The records START

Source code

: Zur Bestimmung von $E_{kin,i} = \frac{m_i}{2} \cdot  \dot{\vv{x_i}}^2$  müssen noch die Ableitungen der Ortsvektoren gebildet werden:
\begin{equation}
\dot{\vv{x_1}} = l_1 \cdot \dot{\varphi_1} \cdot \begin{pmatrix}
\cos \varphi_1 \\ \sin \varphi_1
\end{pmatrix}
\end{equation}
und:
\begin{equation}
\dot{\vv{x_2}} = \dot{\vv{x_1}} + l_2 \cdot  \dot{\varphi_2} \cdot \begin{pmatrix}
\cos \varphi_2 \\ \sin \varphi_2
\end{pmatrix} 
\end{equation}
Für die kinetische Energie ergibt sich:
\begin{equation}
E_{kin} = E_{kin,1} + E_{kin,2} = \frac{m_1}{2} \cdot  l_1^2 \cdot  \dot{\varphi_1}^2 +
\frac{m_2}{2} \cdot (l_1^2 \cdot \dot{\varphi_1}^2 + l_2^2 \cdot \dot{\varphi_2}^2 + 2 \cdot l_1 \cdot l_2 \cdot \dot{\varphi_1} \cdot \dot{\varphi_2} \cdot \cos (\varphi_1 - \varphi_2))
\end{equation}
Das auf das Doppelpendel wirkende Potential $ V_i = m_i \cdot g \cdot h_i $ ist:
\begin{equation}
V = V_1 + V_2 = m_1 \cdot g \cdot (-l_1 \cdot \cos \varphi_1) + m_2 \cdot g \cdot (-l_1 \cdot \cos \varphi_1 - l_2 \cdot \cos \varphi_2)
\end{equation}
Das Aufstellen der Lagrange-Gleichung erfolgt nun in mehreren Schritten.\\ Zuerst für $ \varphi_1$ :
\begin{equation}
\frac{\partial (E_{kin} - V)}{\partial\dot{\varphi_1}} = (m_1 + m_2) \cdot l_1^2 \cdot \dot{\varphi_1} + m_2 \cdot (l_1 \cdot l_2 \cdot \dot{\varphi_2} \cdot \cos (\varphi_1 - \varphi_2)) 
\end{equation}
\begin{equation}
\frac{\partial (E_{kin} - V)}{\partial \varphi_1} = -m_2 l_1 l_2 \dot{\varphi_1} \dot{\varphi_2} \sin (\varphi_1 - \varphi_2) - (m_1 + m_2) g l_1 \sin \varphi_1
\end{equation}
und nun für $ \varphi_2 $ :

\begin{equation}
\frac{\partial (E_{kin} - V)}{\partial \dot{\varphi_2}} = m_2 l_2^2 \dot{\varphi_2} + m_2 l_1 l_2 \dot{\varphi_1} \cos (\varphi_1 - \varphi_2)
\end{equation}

The records END

*Task item*
Every line above has to be restated word for word.

*Exercise output*
Source code

: Zur Bestimmung von $E_{kin,i} = \frac{m_i}{2} \cdot  \dot{\vv{x_i}}^2$  müssen noch die Ableitungen der Ortsvektoren gebildet werden:
\begin{equation}
\dot{\vv{x_1}} = l_1 \cdot \dot{\varphi_1} \cdot \begin{pmatrix}
\cos \varphi_1 \\ \sin \varphi_1
\end{pmatrix}
\end{equation}
und:
\begin{equation}
\dot{\vv{x_2}} = \dot{\vv{x_1}} + l_2 \cdot  \dot{\varphi_2} \cdot \begin{pmatrix}
\cos \varphi_2 \\ \sin \varphi_2
\end{pmatrix} 
\end{equation}
Für die kinetische Energie ergibt sich:
\begin{equation}
E_{kin} = E_{kin,1} + E_{kin,2} = \frac{m_1}{2} \cdot  l_1^2 \cdot  \dot{\varphi_1}^2 +
\frac{m_2}{2} \cdot (l_1^2 \cdot \dot{\varphi_1}^2 + l_2^2 \cdot \dot{\varphi_2}^2 + 2 \cdot l_1 \cdot l_2 \cdot \dot{\varphi_1} \cdot \dot{\varphi_2} \cdot \cos (\varphi_1 - \varphi_2))
\end{equation}
Das auf das Doppelpendel wirkende Potential $ V_i = m_i \cdot g \cdot h_i $ ist:
\begin{equation}
V = V_1 + V_2 = m_1 \cdot g \cdot (-l_1 \cdot \cos \varphi_1) + m_2 \cdot g \cdot (-l_1 \cdot \cos \varphi_1 - l_2 \cdot \cos \varphi_2)
\end{equation}
Das Aufstellen der Lagrange-Gleichung erfolgt nun in mehreren Schritten.\\ Zuerst für $ \varphi_1$ :
\begin{equation}
\frac{\partial (E_{kin} - V)}{\partial\dot{\varphi_1}} = (m_1 + m_2) \cdot l_1^2 \cdot \dot{\varphi_1} + m_2 \cdot (l_1 \cdot l_2 \cdot \dot{\varphi_2} \cdot \cos (\varphi_1 - \varphi_2)) 
\end{equation}
\begin{equation}
\frac{\partial (E_{kin} - V)}{\partial \varphi_1} = -m_2 l_1 l_2 \dot{\varphi_1} \dot{\varphi_2} \sin (\varphi_1 - \varphi_2) - (m_1 + m_2) g l_1 \sin \varphi_1
\end{equation}
und nun für $ \varphi_2 $ :

\begin{equation}
\frac{\partial (E_{kin} - V)}{\partial \dot{\varphi_2}} = m_2 l_2^2 \dot{\varphi_2} + m_2 l_1 l_2 \dot{\varphi_1} \cos (\varphi_1 - \varphi_2)
\end{equation}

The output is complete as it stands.